What to produce -
In the entries below, every line that contains "from" must be located and copied.

Data for analysis -
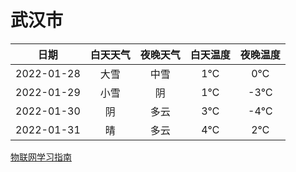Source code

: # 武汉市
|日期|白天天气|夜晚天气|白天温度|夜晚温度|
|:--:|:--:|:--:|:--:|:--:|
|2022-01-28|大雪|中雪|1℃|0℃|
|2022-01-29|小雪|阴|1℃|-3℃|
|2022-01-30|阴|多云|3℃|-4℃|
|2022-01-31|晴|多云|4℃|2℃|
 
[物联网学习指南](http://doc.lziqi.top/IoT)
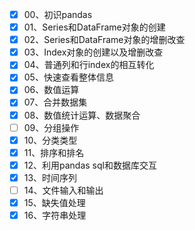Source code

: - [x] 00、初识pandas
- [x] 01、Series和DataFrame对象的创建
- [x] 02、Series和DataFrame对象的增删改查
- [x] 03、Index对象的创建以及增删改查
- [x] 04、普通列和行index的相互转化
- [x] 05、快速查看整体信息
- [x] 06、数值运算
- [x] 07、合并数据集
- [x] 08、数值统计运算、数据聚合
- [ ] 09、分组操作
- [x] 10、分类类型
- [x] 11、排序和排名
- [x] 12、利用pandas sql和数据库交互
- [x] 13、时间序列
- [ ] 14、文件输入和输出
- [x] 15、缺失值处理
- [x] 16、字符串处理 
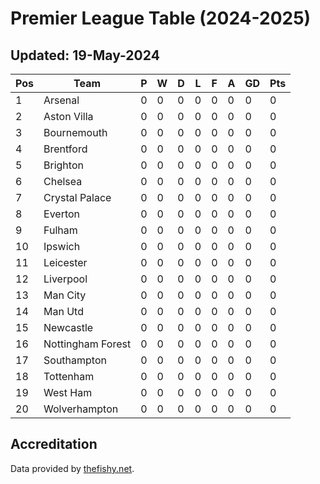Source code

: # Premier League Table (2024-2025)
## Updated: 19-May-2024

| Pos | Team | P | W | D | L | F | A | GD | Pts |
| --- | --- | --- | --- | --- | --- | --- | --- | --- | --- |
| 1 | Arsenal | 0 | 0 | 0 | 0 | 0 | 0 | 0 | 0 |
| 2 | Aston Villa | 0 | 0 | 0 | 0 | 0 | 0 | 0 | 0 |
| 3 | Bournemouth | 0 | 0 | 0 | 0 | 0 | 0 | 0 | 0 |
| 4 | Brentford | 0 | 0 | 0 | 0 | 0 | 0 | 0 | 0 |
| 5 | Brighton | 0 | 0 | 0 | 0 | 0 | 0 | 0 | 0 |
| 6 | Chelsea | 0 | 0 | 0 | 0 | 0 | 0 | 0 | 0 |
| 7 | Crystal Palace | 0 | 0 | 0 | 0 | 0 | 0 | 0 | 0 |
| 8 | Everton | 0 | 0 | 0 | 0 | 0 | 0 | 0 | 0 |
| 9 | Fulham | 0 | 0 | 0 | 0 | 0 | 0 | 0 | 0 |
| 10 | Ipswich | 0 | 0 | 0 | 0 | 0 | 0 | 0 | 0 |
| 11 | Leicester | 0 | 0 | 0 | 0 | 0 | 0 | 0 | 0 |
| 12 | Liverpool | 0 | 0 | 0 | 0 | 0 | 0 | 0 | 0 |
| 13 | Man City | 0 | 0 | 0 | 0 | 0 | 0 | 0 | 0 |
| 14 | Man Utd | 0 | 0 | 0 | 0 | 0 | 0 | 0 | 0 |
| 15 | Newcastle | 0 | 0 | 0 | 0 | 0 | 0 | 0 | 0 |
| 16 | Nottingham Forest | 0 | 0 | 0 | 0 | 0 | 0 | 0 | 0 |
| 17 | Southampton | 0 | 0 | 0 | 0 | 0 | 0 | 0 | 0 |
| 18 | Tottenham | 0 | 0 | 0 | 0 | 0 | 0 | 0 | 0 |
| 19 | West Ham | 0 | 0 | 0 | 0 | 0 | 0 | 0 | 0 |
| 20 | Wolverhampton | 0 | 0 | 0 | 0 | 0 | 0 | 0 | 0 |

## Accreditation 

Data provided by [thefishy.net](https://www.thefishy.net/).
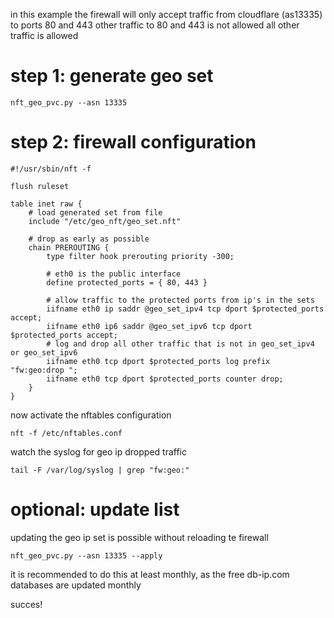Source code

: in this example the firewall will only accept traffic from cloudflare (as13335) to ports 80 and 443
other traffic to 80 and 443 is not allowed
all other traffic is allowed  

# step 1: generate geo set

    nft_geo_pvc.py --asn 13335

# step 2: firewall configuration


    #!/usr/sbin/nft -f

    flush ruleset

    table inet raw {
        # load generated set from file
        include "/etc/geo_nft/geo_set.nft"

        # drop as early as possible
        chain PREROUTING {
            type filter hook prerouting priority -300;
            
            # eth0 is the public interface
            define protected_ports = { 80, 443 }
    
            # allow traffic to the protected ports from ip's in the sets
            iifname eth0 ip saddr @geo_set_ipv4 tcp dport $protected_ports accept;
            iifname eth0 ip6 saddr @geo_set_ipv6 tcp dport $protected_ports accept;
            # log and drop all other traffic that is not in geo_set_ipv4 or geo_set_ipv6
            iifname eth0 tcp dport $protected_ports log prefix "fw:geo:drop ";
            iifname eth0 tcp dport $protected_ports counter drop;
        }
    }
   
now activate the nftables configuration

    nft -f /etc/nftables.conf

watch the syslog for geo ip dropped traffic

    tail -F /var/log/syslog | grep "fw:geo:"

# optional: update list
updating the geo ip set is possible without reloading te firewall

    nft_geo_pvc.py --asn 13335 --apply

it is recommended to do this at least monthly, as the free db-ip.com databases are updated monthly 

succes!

Solution to this exercise -
: in this example the firewall will only accept traffic from cloudflare (as13335) to ports 80 and 443
        # load generated set from file
            # allow traffic to the protected ports from ip's in the sets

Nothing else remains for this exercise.